All 155 passengers and crew survived the 15 January 2009 Flight 1549 ditching after the CFM International CFM56-powered twinjet struck a flock of Canada geese less than 2min after departure from New York's LaGuardia airport. The NTSB attributed the survival to decision-making and crew resource management skills of the crew and availability of forward slide rafts on the aircraft.
Despite the success of ditching an aircraft that could not remain aloft because of severe core damage in both engines from ingesting a 3.6kg (8lb) bird in each powerplant, the NTSB believes the Federal Aviation Administration's ditching certification lacks guidance for pilots to determine "ditching parameters without engine thrust".
The board says that lack of information, coupled with no industry standard for flightcrew training and guidance on ditching techniques contributed to rear fuselage damage that prevented use of rear slides/rafts on the Airbus narrowbody.
Passengers evacuated into the forward rafts and the wing surfaces until help arrived.
The NTSB says that if passengers had been forced into the water there would likely to have been "serious injuries and/or fatalities" as a result of the low temperature.

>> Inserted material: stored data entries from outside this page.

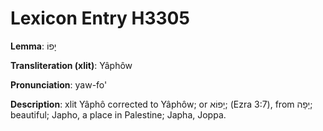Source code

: # Lexicon Entry H3305

**Lemma**: יָפוֹ

**Transliteration (xlit)**: Yâphôw

**Pronunciation**: yaw-fo'

**Description**:
xlit Yâphô corrected to Yâphôw; or יָפוֹא; (Ezra 3:7), from יָפָה; beautiful; Japho, a place in Palestine; Japha, Joppa.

US Airways was not required to use an aircraft with rafts for the route, a turn of events the NTSB called "fortuitous". As such, the NTSB is recommending that the FAA require all airline and air taxi operators to provide flotation seat cushions and life vests for all occupants, regardless of route.

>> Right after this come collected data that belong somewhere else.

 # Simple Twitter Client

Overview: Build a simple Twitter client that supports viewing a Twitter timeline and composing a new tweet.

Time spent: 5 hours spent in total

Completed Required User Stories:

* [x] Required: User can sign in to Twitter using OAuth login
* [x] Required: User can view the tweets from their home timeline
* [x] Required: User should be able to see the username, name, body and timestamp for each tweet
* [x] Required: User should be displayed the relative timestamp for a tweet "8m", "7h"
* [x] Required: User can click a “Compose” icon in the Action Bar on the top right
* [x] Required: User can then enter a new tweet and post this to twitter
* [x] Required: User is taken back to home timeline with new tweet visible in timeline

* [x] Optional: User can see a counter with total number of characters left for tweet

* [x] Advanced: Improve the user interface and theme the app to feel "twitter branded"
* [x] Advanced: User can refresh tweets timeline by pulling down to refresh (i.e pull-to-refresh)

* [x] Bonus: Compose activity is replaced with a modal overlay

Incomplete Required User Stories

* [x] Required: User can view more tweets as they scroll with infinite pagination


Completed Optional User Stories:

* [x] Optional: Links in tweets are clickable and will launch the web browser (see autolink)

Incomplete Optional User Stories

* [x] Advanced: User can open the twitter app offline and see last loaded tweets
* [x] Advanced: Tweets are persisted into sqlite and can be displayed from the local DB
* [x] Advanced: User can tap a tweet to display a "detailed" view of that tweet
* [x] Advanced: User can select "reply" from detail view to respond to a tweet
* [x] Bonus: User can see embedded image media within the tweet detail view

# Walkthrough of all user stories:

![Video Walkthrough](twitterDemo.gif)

For engine certification, the NTSB, among other actions, is requesting a change to engine speed from 100% fan speed to the lowest expected fan speed for the small and medium flocking bird ingestion certification test, a change that will expose the engine to a larger amount of bird material.
The NTSB is also asking the FAA to re-evaluate whether only engines with an inlet size of 2.5m² (27ft²) or greater, an inlet size larger than the CFM56 inlet, should be required to undergo certification testing for large birds. The FAA will have to require airframers to develop checklists and procedures for dual engine failures at low altitudes, an aid not now available.

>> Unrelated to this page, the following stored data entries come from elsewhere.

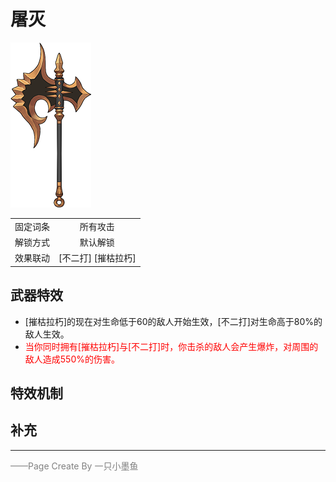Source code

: # 屠灭

![屠灭](Texture2D_Sword/屠灭.png)

|||
|:----:|:----:|
|固定词条|所有攻击|
|解锁方式|默认解锁|
|效果联动|[不二打] [摧枯拉朽]|


## 武器特效
- [摧枯拉朽]的现在对生命低于60的敌人开始生效，[不二打]对生命高于80%的敌人生效。
- <font color=red>当你同时拥有[摧枯拉朽]与[不二打]时，你击杀的敌人会产生爆炸，对周围的敌人造成550%的伤害。</font>

## 特效机制

## 补充

---

<font color=grey>——Page Create By 一只小墨鱼</font>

In addition to working with NASA to develop "technology capable of informing pilots about the continuing operational status of an engine" and requiring the installation of the resultant products on all transport aircraft equipped with full authority digital engine control systems, the NTSB wants the FAA to work with the US Department of Agriculture (USDA) to "develop and implement innovative technologies that can be installed on aircraft that would reduce the likelihood of a bird strike".
The USDA has been investigating whether the effects of pulsating lights, lasers and other methods that could be used to repel birds.